Like so many other aspects of life, it's often what gets left out that helps define what something is. In art they call it negative space, the space between the leaves that helps define the tree. That's true of cowboying, and ranching, and with something folks don't often see from afar - the ranch kids.

Sienna Cooper, for instance. Sienna wakes up at 4 a.m. like everybody else on the ranch, saddles her horse in the dark, and by sunrise is right there with us, chousing cattle up out of the sage and timber on a horse called Chief. She never complains. She's funny. She's smart. She looks you in the eye when she's talking. She raises market pigs and sells them at the county fair to build her college fund.

At 14, Sienna has more grit, drive, and responsibility than many people who claim to be functioning adults. She wears a big hat, is all-in for the life, and more than that she's a hand in a family that works together - that must work together - to build each other's futures against outside forces that are trying-by design or deliberate ignorance--to destroy their way of life.

Perhaps more is asked of Sienna - and her third-grade brother, Kylin, who rides all day next to his grandfather, watching and learning the ways - than other kids their age. What's clear to me is that they can handle what is asked of them, and that they are being trained to handle adversity, to tackle difficult challenges with reason and resilience. Watch Sienna chase a feral steer through the brush, swinging her rope and hell-bent for leather, and you might feel some relief that someday she will vote - that a kid like her will get a say in how the country shakes out.

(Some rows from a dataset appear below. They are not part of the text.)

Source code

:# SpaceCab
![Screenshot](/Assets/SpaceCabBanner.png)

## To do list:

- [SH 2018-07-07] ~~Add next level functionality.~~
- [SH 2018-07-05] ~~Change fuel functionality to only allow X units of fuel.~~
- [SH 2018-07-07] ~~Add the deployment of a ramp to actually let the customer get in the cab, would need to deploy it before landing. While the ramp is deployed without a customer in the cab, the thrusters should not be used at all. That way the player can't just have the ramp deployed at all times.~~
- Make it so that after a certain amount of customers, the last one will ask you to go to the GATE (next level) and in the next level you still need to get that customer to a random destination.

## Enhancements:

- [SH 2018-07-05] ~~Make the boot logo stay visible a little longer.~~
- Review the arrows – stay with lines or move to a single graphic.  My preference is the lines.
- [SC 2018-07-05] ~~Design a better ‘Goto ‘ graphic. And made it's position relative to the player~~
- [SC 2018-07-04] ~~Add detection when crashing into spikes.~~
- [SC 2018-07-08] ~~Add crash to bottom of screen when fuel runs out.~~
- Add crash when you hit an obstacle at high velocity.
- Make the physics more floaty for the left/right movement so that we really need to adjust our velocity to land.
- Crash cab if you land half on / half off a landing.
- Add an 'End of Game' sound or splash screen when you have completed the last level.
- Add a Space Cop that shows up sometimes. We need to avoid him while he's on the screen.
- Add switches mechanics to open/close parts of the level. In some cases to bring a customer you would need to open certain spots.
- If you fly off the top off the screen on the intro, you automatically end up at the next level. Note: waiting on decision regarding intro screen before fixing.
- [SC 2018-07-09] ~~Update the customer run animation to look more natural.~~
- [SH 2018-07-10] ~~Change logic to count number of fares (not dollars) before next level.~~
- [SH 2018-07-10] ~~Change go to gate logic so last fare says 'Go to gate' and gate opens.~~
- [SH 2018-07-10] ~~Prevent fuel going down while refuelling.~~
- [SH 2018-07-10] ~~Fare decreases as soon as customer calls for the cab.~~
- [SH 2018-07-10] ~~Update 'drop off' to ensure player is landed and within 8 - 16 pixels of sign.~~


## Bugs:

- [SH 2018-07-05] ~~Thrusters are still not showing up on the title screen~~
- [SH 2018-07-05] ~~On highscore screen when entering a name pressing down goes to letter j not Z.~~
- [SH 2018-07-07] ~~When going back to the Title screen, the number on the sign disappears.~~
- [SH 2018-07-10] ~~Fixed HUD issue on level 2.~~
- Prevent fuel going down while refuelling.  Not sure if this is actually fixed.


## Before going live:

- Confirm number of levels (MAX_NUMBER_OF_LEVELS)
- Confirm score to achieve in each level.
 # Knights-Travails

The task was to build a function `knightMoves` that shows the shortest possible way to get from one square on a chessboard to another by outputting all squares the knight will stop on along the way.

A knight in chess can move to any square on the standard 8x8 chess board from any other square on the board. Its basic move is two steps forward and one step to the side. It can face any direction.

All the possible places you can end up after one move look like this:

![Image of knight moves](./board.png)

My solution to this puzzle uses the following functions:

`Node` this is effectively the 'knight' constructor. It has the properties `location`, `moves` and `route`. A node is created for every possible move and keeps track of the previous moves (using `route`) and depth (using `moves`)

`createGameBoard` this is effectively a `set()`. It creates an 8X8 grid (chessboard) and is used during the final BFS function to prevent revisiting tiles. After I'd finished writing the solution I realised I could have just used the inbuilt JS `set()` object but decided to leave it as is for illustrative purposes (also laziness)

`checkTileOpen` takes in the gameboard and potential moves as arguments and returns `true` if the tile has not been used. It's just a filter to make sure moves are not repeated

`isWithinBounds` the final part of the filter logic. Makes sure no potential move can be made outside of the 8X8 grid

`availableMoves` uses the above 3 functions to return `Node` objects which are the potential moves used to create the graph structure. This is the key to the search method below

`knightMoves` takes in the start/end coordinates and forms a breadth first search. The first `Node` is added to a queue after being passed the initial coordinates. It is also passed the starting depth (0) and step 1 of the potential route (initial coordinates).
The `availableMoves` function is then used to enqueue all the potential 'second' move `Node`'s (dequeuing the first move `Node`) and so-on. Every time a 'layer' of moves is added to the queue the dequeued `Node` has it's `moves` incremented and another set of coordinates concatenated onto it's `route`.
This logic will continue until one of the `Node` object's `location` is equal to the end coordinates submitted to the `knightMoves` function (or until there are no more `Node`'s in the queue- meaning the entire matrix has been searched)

Moving cattle through big and woolly country can be, and usually is, a contemplative exercise. I was feeling contemplative not long ago when I wrote - on a lark, not expecting a reply, an astrophysicist with some questions about the Big Bang. Turns out, you can ask an army of bureaucrats why they let a fire burn, with the means on-hand to put it out, and you won't ever get an answer. But you can query an astrophysicist about the Big Bang and get an answer back right away.

I was thinking about the reply while we chased after cows in the dark timber, pushing them up and down the cliffs, through the trees, away from fire, and into the big meadow at South Flat. I was enveloped by the woods and the sage, the horses and the cattle, the good working dogs, the kids, and the great people who live on the country because they love the life and what it has given them. What they love isn't money. There is precious little of that. Rather, it's the freedom, the responsibility, and the sense of utter satisfaction at the end of a long season of toil.

"Craig," my new favorite scientist, wrote, "The Big Bang did not happen at a single place in space. Rather it happened at a single time and, at that single time, the entire universe was born infinite in size. That is why we can look all around us to see the vestiges of the Big Bang. Light can only travel so fast, so when we look at light that has travelled 13.8 billion light years (light that is 13.8 billion years old), it shows us a picture of the earliest universe. Because we see that picture in every direction, we know that the Big Bang happened everywhere at once."

That wasn't how I thought of it, and that's heady stuff when you are following cow tracks in roadless country, can hear the crackle of fire, and know that a cow will just stand there with her calf and let the fire consume them both.

And then I remembered a photo I'd taken of young Sienna Cooper, on the shores of Summer Lake, when she seemed to represent, fleetingly and precisely, both the past and the future, which in the sudden sunlight seemed to be everywhere at once.